An American aid worker kidnapped in Chechnya has been released unharmed after nearly a month in captivity, his organization told CBS News Producer Robert Goodman.
Kenneth Gluck, a worker with the aid group Doctors Without Borders, was kidnapped on Jan. 9 by masked gunmen who pulled him from his car near the town of Stariye Atagi, in the southern foothills of Chechnya. He and fellow aid workers were on a mission to deliver medical aid. Other workers in the group of cars managed to escape.
Gluck was released Saturday night in a special operation carried out by the Federal Security Service, the main successor to the KGB, said Doctors Without Borders spokesman Max Glazer in a telephone interview from Amsterdam.
Gluck, a 38-year-old New York City native who first came to Russia in 1990 on a cultural exchange trip, felt relatively well after his release, "as well as could be after being a hostage for a long time," security service spokesman Alexander Zdanovich told ITAR-Tass.

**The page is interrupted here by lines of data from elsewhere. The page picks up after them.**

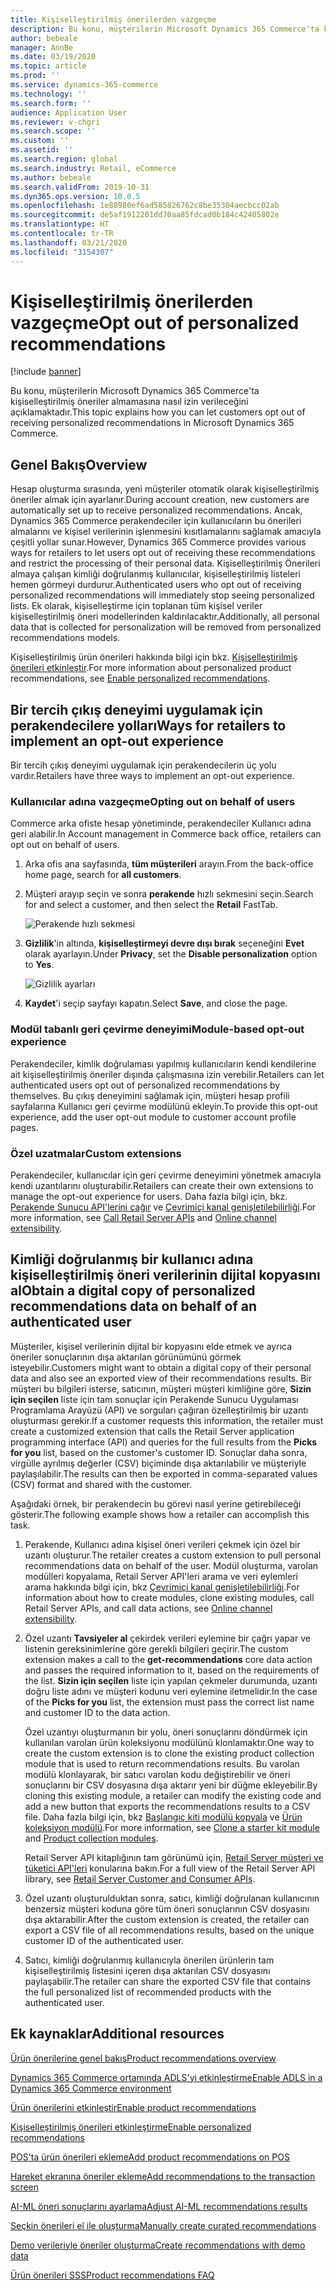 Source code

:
 ```yaml
---
title: Kişiselleştirilmiş önerilerden vazgeçme
description: Bu konu, müşterilerin Microsoft Dynamics 365 Commerce'ta kişiselleştirilmiş öneriler almamasına nasıl izin verileceğini açıklamaktadır.
author: bebeale
manager: AnnBe
ms.date: 03/19/2020
ms.topic: article
ms.prod: ''
ms.service: dynamics-365-commerce
ms.technology: ''
ms.search.form: ''
audience: Application User
ms.reviewer: v-chgri
ms.search.scope: ''
ms.custom: ''
ms.assetid: ''
ms.search.region: global
ms.search.industry: Retail, eCommerce
ms.author: bebeale
ms.search.validFrom: 2019-10-31
ms.dyn365.ops.version: 10.0.5
ms.openlocfilehash: 1e88980ef6ad585826762c8be35304aecbcc02ab
ms.sourcegitcommit: de5af1912201dd70aa85fdcad0b184c42405802e
ms.translationtype: HT
ms.contentlocale: tr-TR
ms.lasthandoff: 03/21/2020
ms.locfileid: "3154307"
---
```

# <a name="opt-out-of-personalized-recommendations"></a><span data-ttu-id="749c9-103">Kişiselleştirilmiş önerilerden vazgeçme</span><span class="sxs-lookup"><span data-stu-id="749c9-103">Opt out of personalized recommendations</span></span>

[!include [banner](includes/banner.md)]

<span data-ttu-id="749c9-104">Bu konu, müşterilerin Microsoft Dynamics 365 Commerce'ta kişiselleştirilmiş öneriler almamasına nasıl izin verileceğini açıklamaktadır.</span><span class="sxs-lookup"><span data-stu-id="749c9-104">This topic explains how you can let customers opt out of receiving personalized recommendations in Microsoft Dynamics 365 Commerce.</span></span>

## <a name="overview"></a><span data-ttu-id="749c9-105">Genel Bakış</span><span class="sxs-lookup"><span data-stu-id="749c9-105">Overview</span></span>

<span data-ttu-id="749c9-106">Hesap oluşturma sırasında, yeni müşteriler otomatik olarak kişiselleştirilmiş öneriler almak için ayarlanır.</span><span class="sxs-lookup"><span data-stu-id="749c9-106">During account creation, new customers are automatically set up to receive personalized recommendations.</span></span> <span data-ttu-id="749c9-107">Ancak, Dynamics 365 Commerce perakendeciler için kullanıcıların bu önerileri almalarını ve kişisel verilerinin işlenmesini kısıtlamalarını sağlamak amacıyla çeşitli yollar sunar.</span><span class="sxs-lookup"><span data-stu-id="749c9-107">However, Dynamics 365 Commerce provides various ways for retailers to let users opt out of receiving these recommendations and restrict the processing of their personal data.</span></span> <span data-ttu-id="749c9-108">Kişiselleştirilmiş Önerileri almaya çalışan kimliği doğrulanmış kullanıcılar, kişiselleştirilmiş listeleri hemen görmeyi durdurur.</span><span class="sxs-lookup"><span data-stu-id="749c9-108">Authenticated users who opt out of receiving personalized recommendations will immediately stop seeing personalized lists.</span></span> <span data-ttu-id="749c9-109">Ek olarak, kişiselleştirme için toplanan tüm kişisel veriler kişiselleştirilmiş öneri modellerinden kaldırılacaktır.</span><span class="sxs-lookup"><span data-stu-id="749c9-109">Additionally, all personal data that is collected for personalization will be removed from personalized recommendations models.</span></span>

<span data-ttu-id="749c9-110">Kişiselleştirilmiş ürün önerileri hakkında bilgi için bkz. [Kişiselleştirilmiş önerileri etkinleştir](personalized-recommendations.md).</span><span class="sxs-lookup"><span data-stu-id="749c9-110">For more information about personalized product recommendations, see [Enable personalized recommendations](personalized-recommendations.md).</span></span>

## <a name="ways-for-retailers-to-implement-an-opt-out-experience"></a><span data-ttu-id="749c9-111">Bir tercih çıkış deneyimi uygulamak için perakendecilere yolları</span><span class="sxs-lookup"><span data-stu-id="749c9-111">Ways for retailers to implement an opt-out experience</span></span>

<span data-ttu-id="749c9-112">Bir tercih çıkış deneyimi uygulamak için perakendecilerin üç yolu vardır.</span><span class="sxs-lookup"><span data-stu-id="749c9-112">Retailers have three ways to implement an opt-out experience.</span></span>

### <a name="opting-out-on-behalf-of-users"></a><span data-ttu-id="749c9-113">Kullanıcılar adına vazgeçme</span><span class="sxs-lookup"><span data-stu-id="749c9-113">Opting out on behalf of users</span></span>

<span data-ttu-id="749c9-114">Commerce arka ofiste hesap yönetiminde, perakendeciler Kullanıcı adına geri alabilir.</span><span class="sxs-lookup"><span data-stu-id="749c9-114">In Account management in Commerce back office, retailers can opt out on behalf of users.</span></span>

1. <span data-ttu-id="749c9-115">Arka ofis ana sayfasında, **tüm müşterileri** arayın.</span><span class="sxs-lookup"><span data-stu-id="749c9-115">From the back-office home page, search for **all customers**.</span></span>
1. <span data-ttu-id="749c9-116">Müşteri arayıp seçin ve sonra **perakende** hızlı sekmesini seçin.</span><span class="sxs-lookup"><span data-stu-id="749c9-116">Search for and select a customer, and then select the **Retail** FastTab.</span></span>

    ![Perakende hızlı sekmesi](./media/Disablepersonalizationpart1.png)

1. <span data-ttu-id="749c9-118">**Gizlilik**'in altında, **kişiselleştirmeyi devre dışı bırak** seçeneğini **Evet** olarak ayarlayın.</span><span class="sxs-lookup"><span data-stu-id="749c9-118">Under **Privacy**, set the **Disable personalization** option to **Yes**.</span></span>

    ![Gizlilik ayarları](./media/Disablepersonalizationpart2.png)

1. <span data-ttu-id="749c9-120">**Kaydet**'i seçip sayfayı kapatın.</span><span class="sxs-lookup"><span data-stu-id="749c9-120">Select **Save**, and close the page.</span></span>

### <a name="module-based-opt-out-experience"></a><span data-ttu-id="749c9-121">Modül tabanlı geri çevirme deneyimi</span><span class="sxs-lookup"><span data-stu-id="749c9-121">Module-based opt-out experience</span></span>

<span data-ttu-id="749c9-122">Perakendeciler, kimlik doğrulaması yapılmış kullanıcıların kendi kendilerine ait kişiselleştirilmiş öneriler dışında çalışmasına izin verebilir.</span><span class="sxs-lookup"><span data-stu-id="749c9-122">Retailers can let authenticated users opt out of personalized recommendations by themselves.</span></span> <span data-ttu-id="749c9-123">Bu çıkış deneyimini sağlamak için, müşteri hesap profili sayfalarına Kullanıcı geri çevirme modülünü ekleyin.</span><span class="sxs-lookup"><span data-stu-id="749c9-123">To provide this opt-out experience, add the user opt-out module to customer account profile pages.</span></span>

### <a name="custom-extensions"></a><span data-ttu-id="749c9-124">Özel uzatmalar</span><span class="sxs-lookup"><span data-stu-id="749c9-124">Custom extensions</span></span>

<span data-ttu-id="749c9-125">Perakendeciler, kullanıcılar için geri çevirme deneyimini yönetmek amacıyla kendi uzantılarını oluşturabilir.</span><span class="sxs-lookup"><span data-stu-id="749c9-125">Retailers can create their own extensions to manage the opt-out experience for users.</span></span> <span data-ttu-id="749c9-126">Daha fazla bilgi için, bkz. [Perakende Sunucu API'lerini çağır](e-commerce-extensibility/call-retail-server-apis.md) ve [Çevrimiçi kanal genişletilebilirliği](e-commerce-extensibility/overview.md).</span><span class="sxs-lookup"><span data-stu-id="749c9-126">For more information, see [Call Retail Server APIs](e-commerce-extensibility/call-retail-server-apis.md) and [Online channel extensibility](e-commerce-extensibility/overview.md).</span></span>

## <a name="obtain-a-digital-copy-of-personalized-recommendations-data-on-behalf-of-an-authenticated-user"></a><span data-ttu-id="749c9-127">Kimliği doğrulanmış bir kullanıcı adına kişiselleştirilmiş öneri verilerinin dijital kopyasını al</span><span class="sxs-lookup"><span data-stu-id="749c9-127">Obtain a digital copy of personalized recommendations data on behalf of an authenticated user</span></span>

<span data-ttu-id="749c9-128">Müşteriler, kişisel verilerinin dijital bir kopyasını elde etmek ve ayrıca öneriler sonuçlarının dışa aktarılan görünümünü görmek isteyebilir.</span><span class="sxs-lookup"><span data-stu-id="749c9-128">Customers might want to obtain a digital copy of their personal data and also see an exported view of their recommendations results.</span></span> <span data-ttu-id="749c9-129">Bir müşteri bu bilgileri isterse, satıcının, müşteri müşteri kimliğine göre, **Sizin için seçilen** liste için tam sonuçlar için Perakende Sunucu Uygulaması Programlama Arayüzü (API) ve sorguları çağıran özelleştirilmiş bir uzantı oluşturması gerekir.</span><span class="sxs-lookup"><span data-stu-id="749c9-129">If a customer requests this information, the retailer must create a customized extension that calls the Retail Server application programming interface (API) and queries for the full results from the **Picks for you** list, based on the customer's customer ID.</span></span> <span data-ttu-id="749c9-130">Sonuçlar daha sonra, virgülle ayrılmış değerler (CSV) biçiminde dışa aktarılabilir ve müşteriyle paylaşılabilir.</span><span class="sxs-lookup"><span data-stu-id="749c9-130">The results can then be exported in comma-separated values (CSV) format and shared with the customer.</span></span>

<span data-ttu-id="749c9-131">Aşağıdaki örnek, bir perakendecin bu görevi nasıl yerine getirebileceği gösterir.</span><span class="sxs-lookup"><span data-stu-id="749c9-131">The following example shows how a retailer can accomplish this task.</span></span>

1. <span data-ttu-id="749c9-132">Perakende, Kullanıcı adına kişisel öneri verileri çekmek için özel bir uzantı oluşturur.</span><span class="sxs-lookup"><span data-stu-id="749c9-132">The retailer creates a custom extension to pull personal recommendations data on behalf of the user.</span></span> <span data-ttu-id="749c9-133">Modül oluşturma, varolan modülleri kopyalama, Retail Server API'leri arama ve veri eylemleri arama hakkında bilgi için, bkz [Çevrimiçi kanal genişletilebilirliği](e-commerce-extensibility/overview.md).</span><span class="sxs-lookup"><span data-stu-id="749c9-133">For information about how to create modules, clone existing modules, call Retail Server APIs, and call data actions, see [Online channel extensibility](e-commerce-extensibility/overview.md).</span></span>
2. <span data-ttu-id="749c9-134">Özel uzantı **Tavsiyeler al** çekirdek verileri eylemine bir çağrı yapar ve listenin gereksinimlerine göre gerekli bilgileri geçirir.</span><span class="sxs-lookup"><span data-stu-id="749c9-134">The custom extension makes a call to the **get-recommendations** core data action and passes the required information to it, based on the requirements of the list.</span></span> <span data-ttu-id="749c9-135">**Sizin için seçilen** liste için yapılan çekmeler durumunda, uzantı doğru liste adını ve müşteri kodunu veri eylemine iletmelidir.</span><span class="sxs-lookup"><span data-stu-id="749c9-135">In the case of the **Picks for you** list, the extension must pass the correct list name and customer ID to the data action.</span></span>

    <span data-ttu-id="749c9-136">Özel uzantıyı oluşturmanın bir yolu, öneri sonuçlarını döndürmek için kullanılan varolan ürün koleksiyonu modülünü klonlamaktır.</span><span class="sxs-lookup"><span data-stu-id="749c9-136">One way to create the custom extension is to clone the existing product collection module that is used to return recommendations results.</span></span> <span data-ttu-id="749c9-137">Bu varolan modülü klonlayarak, bir satıcı varolan kodu değiştirebilir ve öneri sonuçlarını bir CSV dosyasına dışa aktarır yeni bir düğme ekleyebilir.</span><span class="sxs-lookup"><span data-stu-id="749c9-137">By cloning this existing module, a retailer can modify the existing code and add a new button that exports the recommendations results to a CSV file.</span></span> <span data-ttu-id="749c9-138">Daha fazla bilgi için, bkz [Başlangıç kiti modülü kopyala](e-commerce-extensibility/clone-starter-module.md) ve [Ürün koleksiyon modülü](product-collection-module-overview.md).</span><span class="sxs-lookup"><span data-stu-id="749c9-138">For more information, see [Clone a starter kit module](e-commerce-extensibility/clone-starter-module.md) and [Product collection modules](product-collection-module-overview.md).</span></span>

    <span data-ttu-id="749c9-139">Retail Server API kitaplığının tam görünümü için, [Retail Server müşteri ve tüketici API'leri](dev-itpro/retail-server-customer-consumer-api.md) konularına bakın.</span><span class="sxs-lookup"><span data-stu-id="749c9-139">For a full view of the Retail Server API library, see [Retail Server Customer and Consumer APIs](dev-itpro/retail-server-customer-consumer-api.md).</span></span>

3. <span data-ttu-id="749c9-140">Özel uzantı oluşturulduktan sonra, satıcı, kimliği doğrulanan kullanıcının benzersiz müşteri koduna göre tüm öneri sonuçlarının CSV dosyasını dışa aktarabilir.</span><span class="sxs-lookup"><span data-stu-id="749c9-140">After the custom extension is created, the retailer can export a CSV file of all recommendations results, based on the unique customer ID of the authenticated user.</span></span>
4. <span data-ttu-id="749c9-141">Satıcı, kimliği doğrulanmış kullanıcıyla önerilen ürünlerin tam kişiselleştirilmiş listesini içeren dışa aktarılan CSV dosyasını paylaşabilir.</span><span class="sxs-lookup"><span data-stu-id="749c9-141">The retailer can share the exported CSV file that contains the full personalized list of recommended products with the authenticated user.</span></span>

## <a name="additional-resources"></a><span data-ttu-id="749c9-142">Ek kaynaklar</span><span class="sxs-lookup"><span data-stu-id="749c9-142">Additional resources</span></span>

[<span data-ttu-id="749c9-143">Ürün önerilerine genel bakış</span><span class="sxs-lookup"><span data-stu-id="749c9-143">Product recommendations overview</span></span>](product-recommendations.md)

[<span data-ttu-id="749c9-144">Dynamics 365 Commerce ortamında ADLS'yi etkinleştirme</span><span class="sxs-lookup"><span data-stu-id="749c9-144">Enable ADLS in a Dynamics 365 Commerce environment</span></span>](enable-adls-environment.md)

[<span data-ttu-id="749c9-145">Ürün önerilerini etkinleştir</span><span class="sxs-lookup"><span data-stu-id="749c9-145">Enable product recommendations</span></span>](enable-product-recommendations.md)

[<span data-ttu-id="749c9-146">Kişiselleştirilmiş önerileri etkinleştirme</span><span class="sxs-lookup"><span data-stu-id="749c9-146">Enable personalized recommendations</span></span>](personalized-recommendations.md)

[<span data-ttu-id="749c9-147">POS'ta ürün önerileri ekleme</span><span class="sxs-lookup"><span data-stu-id="749c9-147">Add product recommendations on POS</span></span>](product.md)

[<span data-ttu-id="749c9-148">Hareket ekranına öneriler ekleme</span><span class="sxs-lookup"><span data-stu-id="749c9-148">Add recommendations to the transaction screen</span></span>](add-recommendations-control-pos-screen.md)

[<span data-ttu-id="749c9-149">AI-ML öneri sonuçlarını ayarlama</span><span class="sxs-lookup"><span data-stu-id="749c9-149">Adjust AI-ML recommendations results</span></span>](modify-product-recommendation-results.md)

[<span data-ttu-id="749c9-150">Seçkin önerileri el ile oluşturma</span><span class="sxs-lookup"><span data-stu-id="749c9-150">Manually create curated recommendations</span></span>](create-editorial-recommendation-lists.md)

[<span data-ttu-id="749c9-151">Demo verileriyle öneriler oluşturma</span><span class="sxs-lookup"><span data-stu-id="749c9-151">Create recommendations with demo data</span></span>](product-recommendations-demo-data.md)

[<span data-ttu-id="749c9-152">Ürün önerileri SSS</span><span class="sxs-lookup"><span data-stu-id="749c9-152">Product recommendations FAQ</span></span>](faq-recommendations.md)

Glazer said Gluck's colleagues had had a short conversation with him, and he told them he's safe and healthy.
CBS News Reporter Phil Ittner says a Russian official claims not a kopek was paid nor a shot fired during the release of Gluck.
Gluck was well and was staying in one of the Chechen military commandant's offices, Alexander Antonyuk, the spokesman for the military command, told Interfax.
There was no information if Gluck would be returned to Moscow or flown elsewhere. Glazer told CBS News a decision would be made Monday.
Hundreds of people foreign aid workers, journalists, Russian soldiers and local residents have been kidnapped by armed bands for ransom in Chechnya.
Gluck's seizure had prompted the United Nations and non-governmental groups working with it and the European Community to suspend operations in Chechnya.
Doctors Without Borders, which won the 1999 Nobel Peace Prize, supplies free medical help to disaster areas and war zones. It pulled out of the rebel region in December 1997 as kidnapping became widespread, but returned in December 1999.
Russia's government cited the wave of kidnappings in the region as justification to launch a military campaign in Chechnya in 1999. The revival of hostilities also followed a rebel incursion into a neighboring Russian region and apartment bombings in Moscow and other Russian cities that killed about 300 people. Russia blamed the Chechens for the bombings.